Swiss Muslims may protest that it is unfair to burden them with the worst sins of fellow Muslims. But isn’t that sociological fix the precise reason groups of believers historically split off from their brethren, forming sects or new religions? So long as Muslims anywhere keep their place in the House of Islam everywhere, they bear some responsibility for the actions of their fellow believers. That’s particularly so when they don’t powerfully denounce evil acts, or acknowledge the fear and hostility such acts evoke. That is where apology comes in.
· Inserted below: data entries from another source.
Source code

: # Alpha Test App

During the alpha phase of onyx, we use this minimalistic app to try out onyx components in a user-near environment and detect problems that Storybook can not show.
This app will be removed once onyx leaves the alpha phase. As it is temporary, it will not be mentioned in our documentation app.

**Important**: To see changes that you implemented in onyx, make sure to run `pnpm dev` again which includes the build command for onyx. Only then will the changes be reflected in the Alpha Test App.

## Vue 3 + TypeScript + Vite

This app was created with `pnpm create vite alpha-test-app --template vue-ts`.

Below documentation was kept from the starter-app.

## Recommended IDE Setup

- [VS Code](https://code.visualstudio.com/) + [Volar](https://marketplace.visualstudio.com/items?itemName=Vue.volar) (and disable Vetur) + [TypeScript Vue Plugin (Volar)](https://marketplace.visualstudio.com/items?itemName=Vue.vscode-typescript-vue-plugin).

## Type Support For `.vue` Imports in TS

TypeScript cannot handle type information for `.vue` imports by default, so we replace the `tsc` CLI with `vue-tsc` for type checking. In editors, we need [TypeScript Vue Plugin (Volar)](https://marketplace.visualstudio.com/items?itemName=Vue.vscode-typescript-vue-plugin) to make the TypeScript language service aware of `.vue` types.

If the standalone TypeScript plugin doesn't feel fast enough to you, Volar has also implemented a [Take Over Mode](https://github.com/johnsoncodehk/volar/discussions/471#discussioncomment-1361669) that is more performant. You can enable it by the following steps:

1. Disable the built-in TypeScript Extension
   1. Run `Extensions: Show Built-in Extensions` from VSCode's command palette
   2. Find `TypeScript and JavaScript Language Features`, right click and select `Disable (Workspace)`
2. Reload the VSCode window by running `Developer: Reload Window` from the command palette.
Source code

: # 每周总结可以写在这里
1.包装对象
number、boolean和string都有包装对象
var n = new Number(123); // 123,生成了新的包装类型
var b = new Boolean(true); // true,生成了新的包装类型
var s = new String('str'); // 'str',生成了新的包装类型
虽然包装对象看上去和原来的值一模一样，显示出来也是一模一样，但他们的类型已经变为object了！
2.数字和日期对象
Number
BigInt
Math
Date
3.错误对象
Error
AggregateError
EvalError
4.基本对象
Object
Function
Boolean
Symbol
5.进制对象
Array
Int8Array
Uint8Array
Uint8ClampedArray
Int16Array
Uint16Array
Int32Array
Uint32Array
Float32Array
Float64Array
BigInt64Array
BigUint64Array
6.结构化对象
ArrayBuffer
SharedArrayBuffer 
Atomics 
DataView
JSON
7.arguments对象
The explosion of Net criticism of the Swiss for their vote recalls the last major moment in which the cry for Christian apology to Muslims rose up alongside the usual silence about the need for Muslim apology. That was Pope Benedict XVI’s bizarre magical military tour of Turkey in 2006, protected by helicopters overhead and Turkish SWAT teams deployed on every flank in case someone decided to nail him on his first visit to a Muslim land. The pope, who has his own problems in regard to personal and institutional behavior in World War II, had, after all, said unkind things about Islam.
There he was in the NATO republic whose foremost motto remains: Those who forget the past sometimes don’t want anyone to remember it, thank you very much. One might recall, in this regard, the remark famously attributed to Hitler, speaking to his generals, eight days before invading Poland in 1939: “Who, today, speaks of the annihilation of the Armenians?” Benedict played along. He largely kept quiet about arriving in a land whose predecessor state, the Ottoman Empire—many of whose leaders became central figures in the Turkish Republic—committed the largest genocide in history against Christians. To this day, the Turks have never apologized, never offered a lira of reparation, never returned stolen property or land. Turkish newspapers, astonishingly, kept asking whether the pope would offer yet another, fuller apology for his remarks on Islam. News reports from elsewhere kept mentioning that Turkey was “99-percent Muslim.” They didn’t say why.
By contrast, how intolerant is it to deny a religion a minor aspect of its ritual behavior, as the Swiss are doing by banning minarets? How intolerant is it not to apologize? Whether we owe tolerance to the intolerant is one of the great logical challenges within ethical theory. Simply declaring that we do, as so many commenters on the minaret vote urge, fails to convince if one believes tolerance, like some other ethical duties, arises out of implicit or explicit social contract, and should be reciprocal.
I, for one, find that context, apology, and intolerance matter in the following way. If you steep yourself in the atrocities of the Armenian genocide, not to mention the many intolerances exhibited by majority-Muslim societies toward Christians, Jews, women, gays, and other non-Muslims, one’s conclusion is not an absolutist moral judgment, but a decision on who owes a greater apology to whom, a decision on how to allocate one’s moral energy.
The day that Turkey apologizes and pays reparations for the Armenian genocide, that Saudi Arabia permits the building of churches and synagogues, that the Arab world thinks the homeland principles it applies to the Arabs of Palestine also apply to the Armenians of Turkey—on that day, I will find time to commiserate with the generally kind and hard-working Muslims of Switzerland.